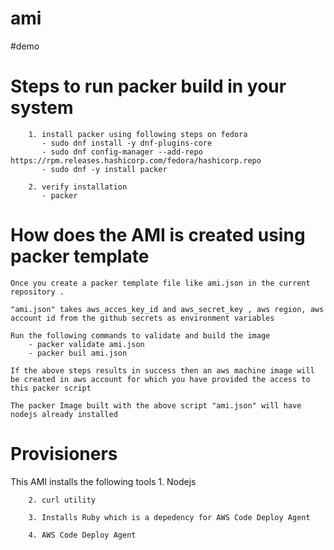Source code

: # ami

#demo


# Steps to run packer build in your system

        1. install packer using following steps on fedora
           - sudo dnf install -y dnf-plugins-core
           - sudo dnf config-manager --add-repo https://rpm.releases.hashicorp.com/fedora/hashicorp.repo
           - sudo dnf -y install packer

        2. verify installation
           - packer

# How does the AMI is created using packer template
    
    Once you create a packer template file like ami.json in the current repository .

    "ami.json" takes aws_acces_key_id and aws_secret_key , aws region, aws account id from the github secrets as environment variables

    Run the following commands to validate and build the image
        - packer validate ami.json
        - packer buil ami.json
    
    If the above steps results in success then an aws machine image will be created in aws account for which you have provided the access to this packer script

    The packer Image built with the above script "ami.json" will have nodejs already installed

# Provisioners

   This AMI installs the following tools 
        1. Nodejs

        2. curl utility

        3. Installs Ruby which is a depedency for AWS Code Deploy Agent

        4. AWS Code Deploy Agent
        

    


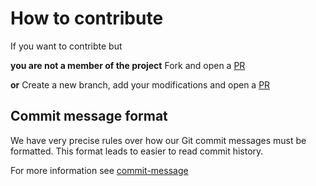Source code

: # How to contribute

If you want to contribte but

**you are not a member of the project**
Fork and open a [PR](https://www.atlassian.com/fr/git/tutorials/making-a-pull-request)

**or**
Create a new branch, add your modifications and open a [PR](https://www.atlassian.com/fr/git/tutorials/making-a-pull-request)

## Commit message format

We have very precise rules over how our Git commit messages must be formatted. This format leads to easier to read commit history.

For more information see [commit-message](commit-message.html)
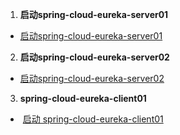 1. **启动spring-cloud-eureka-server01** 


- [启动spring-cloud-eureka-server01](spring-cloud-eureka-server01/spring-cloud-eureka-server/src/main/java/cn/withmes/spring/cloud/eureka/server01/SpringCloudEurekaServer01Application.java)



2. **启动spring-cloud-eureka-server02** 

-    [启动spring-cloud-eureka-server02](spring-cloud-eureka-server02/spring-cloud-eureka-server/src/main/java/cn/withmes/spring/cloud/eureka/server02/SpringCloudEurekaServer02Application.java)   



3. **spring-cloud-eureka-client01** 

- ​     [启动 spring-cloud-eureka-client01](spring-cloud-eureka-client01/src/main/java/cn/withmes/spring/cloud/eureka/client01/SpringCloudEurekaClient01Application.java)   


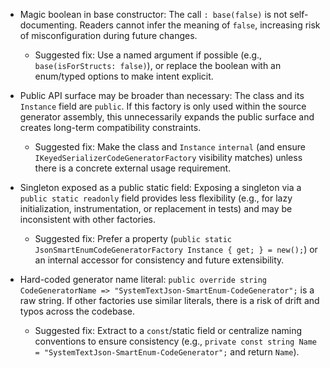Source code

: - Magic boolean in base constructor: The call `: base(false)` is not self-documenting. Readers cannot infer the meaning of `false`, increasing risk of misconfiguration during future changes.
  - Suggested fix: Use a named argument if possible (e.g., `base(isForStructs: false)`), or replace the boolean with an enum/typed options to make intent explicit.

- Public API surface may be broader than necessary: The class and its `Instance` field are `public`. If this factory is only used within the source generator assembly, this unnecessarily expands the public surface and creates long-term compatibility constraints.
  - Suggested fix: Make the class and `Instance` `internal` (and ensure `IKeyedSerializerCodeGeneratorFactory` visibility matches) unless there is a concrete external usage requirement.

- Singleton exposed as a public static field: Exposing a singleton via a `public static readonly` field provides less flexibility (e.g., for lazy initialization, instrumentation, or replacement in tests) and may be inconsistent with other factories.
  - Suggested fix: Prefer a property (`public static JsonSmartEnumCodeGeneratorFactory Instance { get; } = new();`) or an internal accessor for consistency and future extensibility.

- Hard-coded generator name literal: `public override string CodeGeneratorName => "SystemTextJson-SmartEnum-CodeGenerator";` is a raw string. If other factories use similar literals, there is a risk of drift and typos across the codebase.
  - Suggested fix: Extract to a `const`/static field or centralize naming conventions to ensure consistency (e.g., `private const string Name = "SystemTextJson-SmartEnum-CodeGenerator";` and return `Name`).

########

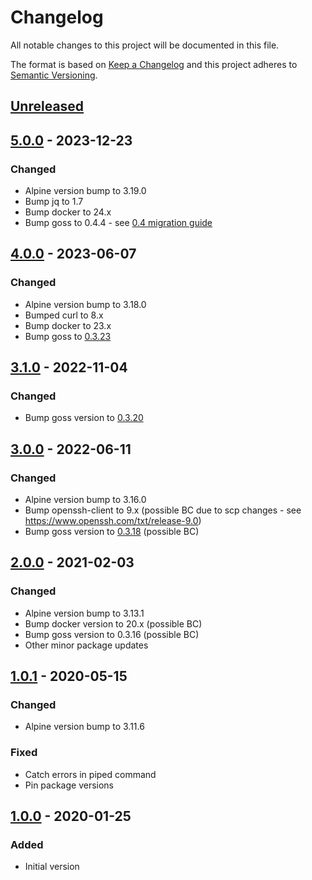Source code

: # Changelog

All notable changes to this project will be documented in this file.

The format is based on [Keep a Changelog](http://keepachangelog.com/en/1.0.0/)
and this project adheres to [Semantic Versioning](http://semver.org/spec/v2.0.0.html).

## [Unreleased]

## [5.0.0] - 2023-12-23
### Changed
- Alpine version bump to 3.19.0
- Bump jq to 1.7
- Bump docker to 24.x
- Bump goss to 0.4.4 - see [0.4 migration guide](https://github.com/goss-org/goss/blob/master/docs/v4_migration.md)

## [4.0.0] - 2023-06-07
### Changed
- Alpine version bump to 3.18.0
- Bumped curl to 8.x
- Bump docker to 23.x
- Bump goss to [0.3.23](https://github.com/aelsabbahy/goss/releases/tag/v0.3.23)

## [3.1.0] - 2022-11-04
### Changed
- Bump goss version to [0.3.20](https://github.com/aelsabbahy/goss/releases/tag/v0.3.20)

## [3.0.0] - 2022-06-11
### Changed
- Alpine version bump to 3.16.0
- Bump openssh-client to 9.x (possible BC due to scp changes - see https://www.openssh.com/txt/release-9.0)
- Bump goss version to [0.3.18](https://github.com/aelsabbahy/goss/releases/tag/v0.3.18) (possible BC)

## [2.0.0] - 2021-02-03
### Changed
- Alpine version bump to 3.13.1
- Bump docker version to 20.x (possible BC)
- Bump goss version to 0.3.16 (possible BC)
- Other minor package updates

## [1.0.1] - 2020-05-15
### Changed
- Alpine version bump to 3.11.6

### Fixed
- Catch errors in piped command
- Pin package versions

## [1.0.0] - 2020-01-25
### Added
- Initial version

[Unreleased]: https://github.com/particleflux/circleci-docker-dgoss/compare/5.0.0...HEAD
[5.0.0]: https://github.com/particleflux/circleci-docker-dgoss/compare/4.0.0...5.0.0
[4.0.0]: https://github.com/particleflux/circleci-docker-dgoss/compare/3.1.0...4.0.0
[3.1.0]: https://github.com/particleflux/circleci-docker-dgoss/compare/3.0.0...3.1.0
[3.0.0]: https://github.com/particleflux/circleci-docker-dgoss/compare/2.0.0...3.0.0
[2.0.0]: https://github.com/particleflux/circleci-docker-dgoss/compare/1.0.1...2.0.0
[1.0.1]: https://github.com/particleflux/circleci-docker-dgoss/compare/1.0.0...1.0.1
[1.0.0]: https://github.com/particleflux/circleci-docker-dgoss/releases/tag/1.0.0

########

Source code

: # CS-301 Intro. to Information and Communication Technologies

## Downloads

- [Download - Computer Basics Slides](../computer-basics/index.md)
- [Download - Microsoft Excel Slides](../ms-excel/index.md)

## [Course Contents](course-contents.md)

########

▸ YOUR GOAL: Within the listing above, print exactly the stretch beginning at the line that contains "Run the following" and finishing at the line that contains "3. **spring-cloud-eureka-client01**", ends kept, pictures left out, and nothing more.

▸ SOLUTION FOR THIS TASK:
    Run the following commands to validate and build the image
        - packer validate ami.json
        - packer buil ami.json
    
    If the above steps results in success then an aws machine image will be created in aws account for which you have provided the access to this packer script

    The packer Image built with the above script "ami.json" will have nodejs already installed

# Provisioners

   This AMI installs the following tools 
        1. Nodejs

        2. curl utility

        3. Installs Ruby which is a depedency for AWS Code Deploy Agent

        4. AWS Code Deploy Agent
        

    


Source code

: # How to contribute

If you want to contribte but

**you are not a member of the project**
Fork and open a [PR](https://www.atlassian.com/fr/git/tutorials/making-a-pull-request)

**or**
Create a new branch, add your modifications and open a [PR](https://www.atlassian.com/fr/git/tutorials/making-a-pull-request)

## Commit message format

We have very precise rules over how our Git commit messages must be formatted. This format leads to easier to read commit history.

For more information see [commit-message](commit-message.html)
 1. **启动spring-cloud-eureka-server01** 


- [启动spring-cloud-eureka-server01](spring-cloud-eureka-server01/spring-cloud-eureka-server/src/main/java/cn/withmes/spring/cloud/eureka/server01/SpringCloudEurekaServer01Application.java)



2. **启动spring-cloud-eureka-server02** 

-    [启动spring-cloud-eureka-server02](spring-cloud-eureka-server02/spring-cloud-eureka-server/src/main/java/cn/withmes/spring/cloud/eureka/server02/SpringCloudEurekaServer02Application.java)   



3. **spring-cloud-eureka-client01** 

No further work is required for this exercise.